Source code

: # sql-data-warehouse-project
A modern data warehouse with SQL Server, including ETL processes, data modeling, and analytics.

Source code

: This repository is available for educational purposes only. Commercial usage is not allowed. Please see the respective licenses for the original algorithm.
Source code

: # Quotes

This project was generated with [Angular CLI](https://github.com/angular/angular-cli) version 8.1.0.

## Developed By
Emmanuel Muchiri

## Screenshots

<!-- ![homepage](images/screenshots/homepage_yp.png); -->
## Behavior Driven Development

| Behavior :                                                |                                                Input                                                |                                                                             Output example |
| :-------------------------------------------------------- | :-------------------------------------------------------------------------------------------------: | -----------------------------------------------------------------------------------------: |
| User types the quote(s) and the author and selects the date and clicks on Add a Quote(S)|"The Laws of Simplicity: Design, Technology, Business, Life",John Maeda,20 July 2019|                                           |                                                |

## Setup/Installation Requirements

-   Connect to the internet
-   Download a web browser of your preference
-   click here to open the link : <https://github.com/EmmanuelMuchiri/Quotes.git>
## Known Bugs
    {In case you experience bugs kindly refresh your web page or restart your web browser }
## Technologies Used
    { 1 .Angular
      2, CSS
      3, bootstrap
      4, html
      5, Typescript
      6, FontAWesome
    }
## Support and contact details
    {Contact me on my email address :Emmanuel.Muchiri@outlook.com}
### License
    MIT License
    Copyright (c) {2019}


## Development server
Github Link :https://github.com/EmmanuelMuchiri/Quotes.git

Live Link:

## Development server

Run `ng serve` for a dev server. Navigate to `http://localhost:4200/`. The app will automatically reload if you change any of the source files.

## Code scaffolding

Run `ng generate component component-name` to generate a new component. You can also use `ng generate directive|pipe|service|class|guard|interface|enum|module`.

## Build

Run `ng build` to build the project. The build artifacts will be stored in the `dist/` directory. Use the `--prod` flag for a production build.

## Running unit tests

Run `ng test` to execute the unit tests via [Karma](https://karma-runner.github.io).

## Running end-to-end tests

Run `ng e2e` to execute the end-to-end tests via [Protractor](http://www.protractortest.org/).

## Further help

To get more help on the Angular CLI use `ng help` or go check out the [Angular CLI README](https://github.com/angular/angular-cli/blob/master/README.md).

**What the task requires**
Give back the full listing above, exactly as it reads.

**Result**
Source code

: # sql-data-warehouse-project
A modern data warehouse with SQL Server, including ETL processes, data modeling, and analytics.

Source code

: This repository is available for educational purposes only. Commercial usage is not allowed. Please see the respective licenses for the original algorithm.
Source code

: # Quotes

This project was generated with [Angular CLI](https://github.com/angular/angular-cli) version 8.1.0.

## Developed By
Emmanuel Muchiri

## Screenshots

<!-- ![homepage](images/screenshots/homepage_yp.png); -->
## Behavior Driven Development

| Behavior :                                                |                                                Input                                                |                                                                             Output example |
| :-------------------------------------------------------- | :-------------------------------------------------------------------------------------------------: | -----------------------------------------------------------------------------------------: |
| User types the quote(s) and the author and selects the date and clicks on Add a Quote(S)|"The Laws of Simplicity: Design, Technology, Business, Life",John Maeda,20 July 2019|                                           |                                                |

## Setup/Installation Requirements

-   Connect to the internet
-   Download a web browser of your preference
-   click here to open the link : <https://github.com/EmmanuelMuchiri/Quotes.git>
## Known Bugs
    {In case you experience bugs kindly refresh your web page or restart your web browser }
## Technologies Used
    { 1 .Angular
      2, CSS
      3, bootstrap
      4, html
      5, Typescript
      6, FontAWesome
    }
## Support and contact details
    {Contact me on my email address :Emmanuel.Muchiri@outlook.com}
### License
    MIT License
    Copyright (c) {2019}


## Development server
Github Link :https://github.com/EmmanuelMuchiri/Quotes.git

Live Link:

## Development server

Run `ng serve` for a dev server. Navigate to `http://localhost:4200/`. The app will automatically reload if you change any of the source files.

## Code scaffolding

Run `ng generate component component-name` to generate a new component. You can also use `ng generate directive|pipe|service|class|guard|interface|enum|module`.

## Build

Run `ng build` to build the project. The build artifacts will be stored in the `dist/` directory. Use the `--prod` flag for a production build.

## Running unit tests

Run `ng test` to execute the unit tests via [Karma](https://karma-runner.github.io).

## Running end-to-end tests

Run `ng e2e` to execute the end-to-end tests via [Protractor](http://www.protractortest.org/).

## Further help

To get more help on the Angular CLI use `ng help` or go check out the [Angular CLI README](https://github.com/angular/angular-cli/blob/master/README.md).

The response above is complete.